Monday, April 9, 2012

Keeping Chickens off the Patio

One of the problems associated with raising chickens in suburbia is keeping them off the patio.  Nancy and I, I forgot to mention, have two Rhode Island Reds, delightful birds in every way, who provide eggs for the table and fertilizer for the garden, but who love nothing better than to stroll on up to the patio and feast on Nancy’s potted begonias and poop on the patio deck.  Chicken poop, it turns out, has a unique chemical property that when it comes in contact with any concrete or masonry-type substance, such as a patio deck, instantly anneals itself to the surface with an epoxy-like bond that would defy a NASA scientist to scrub off.  For a while I kept a squirt gun on the patio, and when the chickens approached, would shoot at them.  But the water gun was pretty low caliber, more of a water derringer, actually, and it did little to dissuade the birds.  They may have actually enjoyed the challenge.  A little spice of danger to season the begonias.  Anyway, after failed attempts with the squirt-derringer, I decided to bring out the Big Guns. 

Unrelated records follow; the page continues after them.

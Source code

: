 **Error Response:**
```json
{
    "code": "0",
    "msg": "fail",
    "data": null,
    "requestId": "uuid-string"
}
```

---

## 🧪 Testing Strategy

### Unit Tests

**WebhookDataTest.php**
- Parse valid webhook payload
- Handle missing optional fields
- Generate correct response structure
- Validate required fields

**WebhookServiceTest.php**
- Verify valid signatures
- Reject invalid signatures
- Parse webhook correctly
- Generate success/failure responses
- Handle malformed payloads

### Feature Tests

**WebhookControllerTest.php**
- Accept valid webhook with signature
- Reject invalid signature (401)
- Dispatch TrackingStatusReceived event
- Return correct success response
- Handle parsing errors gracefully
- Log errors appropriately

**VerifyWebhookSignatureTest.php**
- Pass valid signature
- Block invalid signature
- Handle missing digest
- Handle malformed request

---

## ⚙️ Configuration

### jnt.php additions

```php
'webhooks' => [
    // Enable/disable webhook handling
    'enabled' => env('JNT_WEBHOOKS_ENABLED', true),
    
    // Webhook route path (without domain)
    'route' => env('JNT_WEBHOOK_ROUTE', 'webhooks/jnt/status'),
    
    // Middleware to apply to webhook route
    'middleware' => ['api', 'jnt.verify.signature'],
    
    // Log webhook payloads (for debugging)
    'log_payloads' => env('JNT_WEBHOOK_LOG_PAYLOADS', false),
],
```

The big guns in this case being a “Scare Crow,” a sprinkler with a motion detector that goes off whenever something approaches.  I set it up on the steps leading to the patio.  And waited.  Sure enough, within a few minutes the sprinkler went off, there was a frantic clucking, and I saw my hens achieve the maximum lift-off of their chicken ability and head back down the yard.  Mission accomplished.  The only teensy drawback is that the Scarcecrow doesn’t have a specific setting for “chicken” vs "human being" but fires indiscriminately at any motion.  Squirrels, birds, me.  This means effectively the patio is off limits for me as well.  However, I hope this is only a temporary measure. 

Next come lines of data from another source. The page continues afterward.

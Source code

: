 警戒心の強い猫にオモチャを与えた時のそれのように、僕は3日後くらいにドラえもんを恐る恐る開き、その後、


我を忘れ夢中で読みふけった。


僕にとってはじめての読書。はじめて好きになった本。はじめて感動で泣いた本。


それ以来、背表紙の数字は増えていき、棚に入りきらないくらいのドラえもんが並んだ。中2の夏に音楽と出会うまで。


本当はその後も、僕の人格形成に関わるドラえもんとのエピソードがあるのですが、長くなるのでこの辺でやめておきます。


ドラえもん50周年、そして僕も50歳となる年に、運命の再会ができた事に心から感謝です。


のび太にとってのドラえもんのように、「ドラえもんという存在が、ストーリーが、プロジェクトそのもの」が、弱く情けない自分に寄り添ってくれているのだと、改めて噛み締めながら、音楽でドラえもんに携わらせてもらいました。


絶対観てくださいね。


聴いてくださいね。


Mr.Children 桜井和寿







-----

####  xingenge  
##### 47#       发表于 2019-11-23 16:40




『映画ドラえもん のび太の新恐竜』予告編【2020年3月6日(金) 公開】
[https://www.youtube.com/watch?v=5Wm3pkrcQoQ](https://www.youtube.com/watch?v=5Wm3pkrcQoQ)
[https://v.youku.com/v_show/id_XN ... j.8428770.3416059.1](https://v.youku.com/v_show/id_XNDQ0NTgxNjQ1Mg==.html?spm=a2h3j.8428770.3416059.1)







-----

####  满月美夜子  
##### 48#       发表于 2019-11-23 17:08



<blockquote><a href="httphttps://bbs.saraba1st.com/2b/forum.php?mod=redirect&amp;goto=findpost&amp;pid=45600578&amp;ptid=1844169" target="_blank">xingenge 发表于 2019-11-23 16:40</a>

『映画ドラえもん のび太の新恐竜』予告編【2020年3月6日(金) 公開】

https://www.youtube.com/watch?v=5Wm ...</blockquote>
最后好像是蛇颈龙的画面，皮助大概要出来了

I once saw in a fair a chicken in a glass box who for a dime would play you a game of tic-tac-toe.  I do not think the chicken knew she was playing tic-tac-toe, and I have no idea how good a player she was; I use this example purely to show chickens can be trained.  In the fullness of time, I trust, my chickens can learn to stay of the patio.  And the Scarecrow is a very effective teacher.  In the meantime, however, the patio is a no-man’s-land as well as a no-chicken’s-land.  The begonias have it all to themselves.